◆ INFORMATION SHOWN ◆
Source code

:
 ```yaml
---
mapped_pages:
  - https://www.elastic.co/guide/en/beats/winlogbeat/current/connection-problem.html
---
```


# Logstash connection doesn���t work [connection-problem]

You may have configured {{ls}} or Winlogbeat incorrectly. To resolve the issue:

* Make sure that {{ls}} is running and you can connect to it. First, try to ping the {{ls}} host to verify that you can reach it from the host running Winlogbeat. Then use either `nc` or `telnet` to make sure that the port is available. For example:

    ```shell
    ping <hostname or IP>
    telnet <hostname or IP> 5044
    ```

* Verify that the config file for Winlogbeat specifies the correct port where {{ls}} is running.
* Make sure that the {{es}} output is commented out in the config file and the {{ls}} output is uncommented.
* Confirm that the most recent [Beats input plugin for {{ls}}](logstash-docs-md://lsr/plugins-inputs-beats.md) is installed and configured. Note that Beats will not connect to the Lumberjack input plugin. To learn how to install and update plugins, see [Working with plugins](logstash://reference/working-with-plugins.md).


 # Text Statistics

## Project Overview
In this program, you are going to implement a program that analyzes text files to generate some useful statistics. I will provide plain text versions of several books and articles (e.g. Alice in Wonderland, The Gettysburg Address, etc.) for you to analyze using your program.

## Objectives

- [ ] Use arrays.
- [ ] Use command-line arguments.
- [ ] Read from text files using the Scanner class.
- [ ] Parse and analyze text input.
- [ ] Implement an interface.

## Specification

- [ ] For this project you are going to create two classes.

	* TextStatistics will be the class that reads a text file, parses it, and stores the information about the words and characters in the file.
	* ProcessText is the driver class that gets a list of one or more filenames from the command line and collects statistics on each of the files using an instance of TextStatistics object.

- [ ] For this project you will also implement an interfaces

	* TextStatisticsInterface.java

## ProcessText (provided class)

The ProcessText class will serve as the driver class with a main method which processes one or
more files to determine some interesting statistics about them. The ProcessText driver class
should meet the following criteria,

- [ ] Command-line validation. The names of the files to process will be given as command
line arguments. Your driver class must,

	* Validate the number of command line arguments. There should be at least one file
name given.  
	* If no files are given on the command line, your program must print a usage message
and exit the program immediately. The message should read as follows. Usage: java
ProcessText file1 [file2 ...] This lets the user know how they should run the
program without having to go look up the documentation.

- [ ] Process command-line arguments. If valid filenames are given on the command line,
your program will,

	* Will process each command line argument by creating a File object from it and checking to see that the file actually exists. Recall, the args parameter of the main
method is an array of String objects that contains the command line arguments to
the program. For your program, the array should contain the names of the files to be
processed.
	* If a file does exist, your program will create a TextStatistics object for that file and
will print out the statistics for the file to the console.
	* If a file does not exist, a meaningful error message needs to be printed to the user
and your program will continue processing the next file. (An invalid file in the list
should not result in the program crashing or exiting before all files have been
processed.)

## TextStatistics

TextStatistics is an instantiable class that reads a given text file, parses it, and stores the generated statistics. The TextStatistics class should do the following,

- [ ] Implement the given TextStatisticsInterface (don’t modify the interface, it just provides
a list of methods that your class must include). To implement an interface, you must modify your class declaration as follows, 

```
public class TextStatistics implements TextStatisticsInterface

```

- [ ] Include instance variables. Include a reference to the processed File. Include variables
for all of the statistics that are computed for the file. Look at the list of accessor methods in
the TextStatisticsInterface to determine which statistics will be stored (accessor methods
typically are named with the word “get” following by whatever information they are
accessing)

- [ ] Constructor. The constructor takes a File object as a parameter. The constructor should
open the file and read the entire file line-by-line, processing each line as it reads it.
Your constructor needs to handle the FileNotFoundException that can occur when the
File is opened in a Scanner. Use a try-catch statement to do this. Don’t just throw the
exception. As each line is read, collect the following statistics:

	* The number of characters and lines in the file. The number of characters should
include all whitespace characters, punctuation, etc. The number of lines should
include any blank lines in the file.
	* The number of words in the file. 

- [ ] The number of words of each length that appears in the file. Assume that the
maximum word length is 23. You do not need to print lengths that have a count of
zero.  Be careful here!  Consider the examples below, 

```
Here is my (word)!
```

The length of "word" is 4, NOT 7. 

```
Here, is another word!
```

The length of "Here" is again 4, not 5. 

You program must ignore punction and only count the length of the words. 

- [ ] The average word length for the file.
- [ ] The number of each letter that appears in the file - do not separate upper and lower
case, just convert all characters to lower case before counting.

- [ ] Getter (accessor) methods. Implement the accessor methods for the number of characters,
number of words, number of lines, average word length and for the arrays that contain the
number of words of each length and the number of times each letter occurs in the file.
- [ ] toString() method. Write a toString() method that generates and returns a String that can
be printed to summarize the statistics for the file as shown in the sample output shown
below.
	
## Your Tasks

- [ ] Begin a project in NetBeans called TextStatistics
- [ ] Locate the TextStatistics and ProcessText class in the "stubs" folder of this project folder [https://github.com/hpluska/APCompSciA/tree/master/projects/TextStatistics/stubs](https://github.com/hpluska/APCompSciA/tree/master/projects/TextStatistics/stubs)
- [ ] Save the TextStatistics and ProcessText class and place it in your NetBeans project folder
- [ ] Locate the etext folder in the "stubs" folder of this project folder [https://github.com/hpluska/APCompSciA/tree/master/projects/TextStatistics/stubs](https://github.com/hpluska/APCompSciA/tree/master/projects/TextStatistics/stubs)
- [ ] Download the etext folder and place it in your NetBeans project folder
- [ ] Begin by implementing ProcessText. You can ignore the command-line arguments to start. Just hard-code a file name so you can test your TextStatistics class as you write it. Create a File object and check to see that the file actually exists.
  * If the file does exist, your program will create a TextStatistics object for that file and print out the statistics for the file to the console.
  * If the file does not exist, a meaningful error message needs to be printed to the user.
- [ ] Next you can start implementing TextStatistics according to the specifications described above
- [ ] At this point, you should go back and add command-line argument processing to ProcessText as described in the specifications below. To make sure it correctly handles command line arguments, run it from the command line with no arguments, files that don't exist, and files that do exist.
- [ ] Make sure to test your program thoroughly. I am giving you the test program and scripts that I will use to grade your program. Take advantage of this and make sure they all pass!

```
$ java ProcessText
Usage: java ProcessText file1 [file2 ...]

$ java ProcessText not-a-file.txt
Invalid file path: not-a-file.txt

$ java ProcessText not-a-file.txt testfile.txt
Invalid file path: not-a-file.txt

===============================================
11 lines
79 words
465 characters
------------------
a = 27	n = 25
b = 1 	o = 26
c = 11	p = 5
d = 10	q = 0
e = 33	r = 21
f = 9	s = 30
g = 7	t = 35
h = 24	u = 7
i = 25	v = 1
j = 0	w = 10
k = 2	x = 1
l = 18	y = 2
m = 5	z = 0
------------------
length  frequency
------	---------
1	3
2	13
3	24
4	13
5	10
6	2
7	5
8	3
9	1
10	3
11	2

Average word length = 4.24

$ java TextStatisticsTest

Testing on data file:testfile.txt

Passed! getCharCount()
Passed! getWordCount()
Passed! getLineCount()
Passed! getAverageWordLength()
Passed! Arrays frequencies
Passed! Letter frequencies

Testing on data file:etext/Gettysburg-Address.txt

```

◆ EXERCISE DIRECTIONS ◆
What lines above contain the string "data"? Copy all of them.

◆ YOUR RESPONSE ◆
Testing on data file:testfile.txt
Testing on data file:etext/Gettysburg-Address.txt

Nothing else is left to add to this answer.